--- PROVIDED ENTRIES ---

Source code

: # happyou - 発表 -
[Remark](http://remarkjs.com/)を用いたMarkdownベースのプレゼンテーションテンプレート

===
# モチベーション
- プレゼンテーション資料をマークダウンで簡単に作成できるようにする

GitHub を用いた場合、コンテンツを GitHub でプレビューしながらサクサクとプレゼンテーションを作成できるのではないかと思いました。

---

- **AIM OF THE TASK**:
The answer should be the full listing, repeated without any change.

- **RESPONSE TO THIS EXERCISE**:
Source code

: # happyou - 発表 -
[Remark](http://remarkjs.com/)を用いたMarkdownベースのプレゼンテーションテンプレート

===
# モチベーション
- プレゼンテーション資料をマークダウンで簡単に作成できるようにする

GitHub を用いた場合、コンテンツを GitHub でプレビューしながらサクサクとプレゼンテーションを作成できるのではないかと思いました。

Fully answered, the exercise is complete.